There is no origin to her, nor is there an origin to The Borg. Being 1996 when FIRST CONTACT was released, it could be said that The Borg represent the darker side of technology. It wants to be a part of you, latching onto your existence, assimilating itself to your consciousness. “Resistance is futile.” – Sent from Android.
Darth Vader, STAR WARS: EPISODES III-VI
That’s right. Darth Vader is a cyborg. No need to go into synopsis with regard to one of the most recognizable villains in cinematic history, but it is important to note that the definition of cyborg includes biomechanics not just cybernetics. It’s something that was known through Episodes IV-VI, but we got the visual evidence in EPISODE III.
Now, nothing in the entire cinematic existence of STAR WARS ever used the term cyborg, but that’s exactly what Anakin Skywalker has become. He loses his left arm and legs fighting Obi-Wan, and is burned to mutilation by the lava flows of Mustafar. After being rescued by Emperor Palpatine, he is then fitted with robotics to keep him alive, as well as an artificial respiratory system.
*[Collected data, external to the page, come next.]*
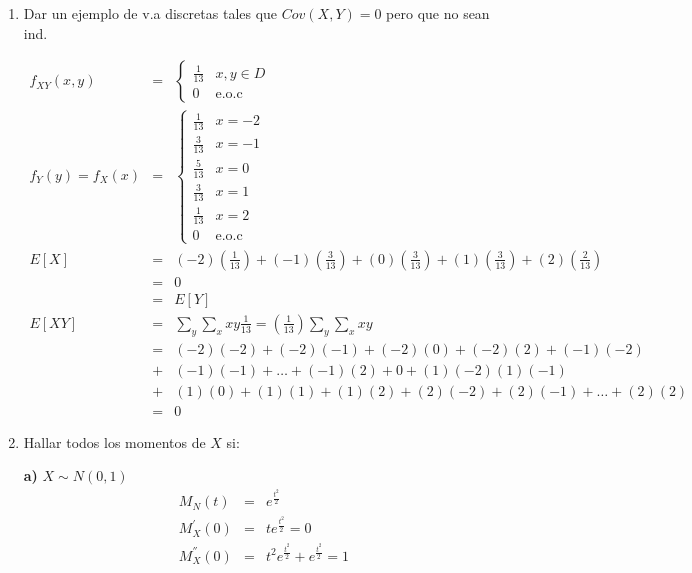 \begin{enumerate}
\item Dar un ejemplo de v.a discretas tales que $Cov\left(X,Y \right)=0$ pero que no sean ind.

\begin{eqnarray*} 
f_{XY}\left(x,y \right)&=&\begin{cases}
\frac{1}{13} & x,y \in D \\
0 & \textrm{e.o.c}
\end{cases}\\
f_{Y}\left(y \right)= f_{X}\left(x\right)&=& \begin{cases}
\frac{1}{13} & x=-2 \\
\frac{3}{13} & x=-1 \\
\frac{5}{13} & x=0 \\
\frac{3}{13} & x=1 \\
\frac{1}{13} & x=2 \\
0 & \textrm{e.o.c}
\end{cases}\\
E\left[X \right]&=& \left(-2 \right)\left(\frac{1}{13}\right)+ \left(-1 \right) \left(\frac{3}{13}\right)+ \left(0 \right)\left(\frac{3}{13}\right)+ \left(1 \right)\left(\frac{3}{13}\right)+ \left(2 \right) \left(\frac{2}{13}\right)\\
&=& 0\\
&=& E \left[Y \right]\\
E \left[XY \right] &=& \sum_{y} \sum_{x} xy \frac{1}{13}= \left( \frac{1}{13} \right)\sum_{y} \sum_{x} xy\\
&=& \left(-2 \right) \left(-2 \right) + \left(-2 \right)\left(-1\right)+ \left(-2 \right)\left(0\right)+ \left(-2\right)\left(2\right)+ \left(-1 \right)\left(-2\right)\\
&+& \left( -1\right)\left(-1 \right)+ \ldots + \left(-1 \right)\left(2\right)+0+ \left(1 \right)\left(-2\right)\left(1 \right)\left(-1\right)\\
&+& \left(1 \right)\left(0\right)+ \left(1 \right)\left(1\right)+ \left(1 \right)\left(2\right)+ \left(2 \right)\left(-2\right)+ \left(2 \right)\left(-1\right)+ \ldots + \left(2 \right)\left(2\right)\\
&=& 0
\end{eqnarray*}

\item Hallar todos los momentos de $X$ si:

\smallskip
\textbf{a)} $X \sim  N \left(0,1\right)$
\begin{eqnarray*} 
M_{N}\left(t \right)&=& e^{\frac{t^2}{2}}\\
M^{'}_{X} \left(0 \right)&=& te^{\frac{t^2}{2}}=0\\
M^{''}_{X} \left(0 \right)&=& t^{2}e^{\frac{t^2}{2}}+ e^{\frac{t^2}{2}}=1\\
\end{eqnarray*}


\end{enumerate}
He is now organic material fitted with the mechanical, made better to ensure survival.
Darth Vader isn’t just a cyborg though; he’s a Sithborg. Not only is he a combination of organic life and mechanical need, he is also transformed from an example of wayward evil to anthropomorphic evil; he is in all black, breathing as if he’s breathing down your neck, inciting terror without a single touch as an empire looks to conquer.
All movies are available to stream or purchase. HARDCORE HENRY is in theaters on Friday, April 8.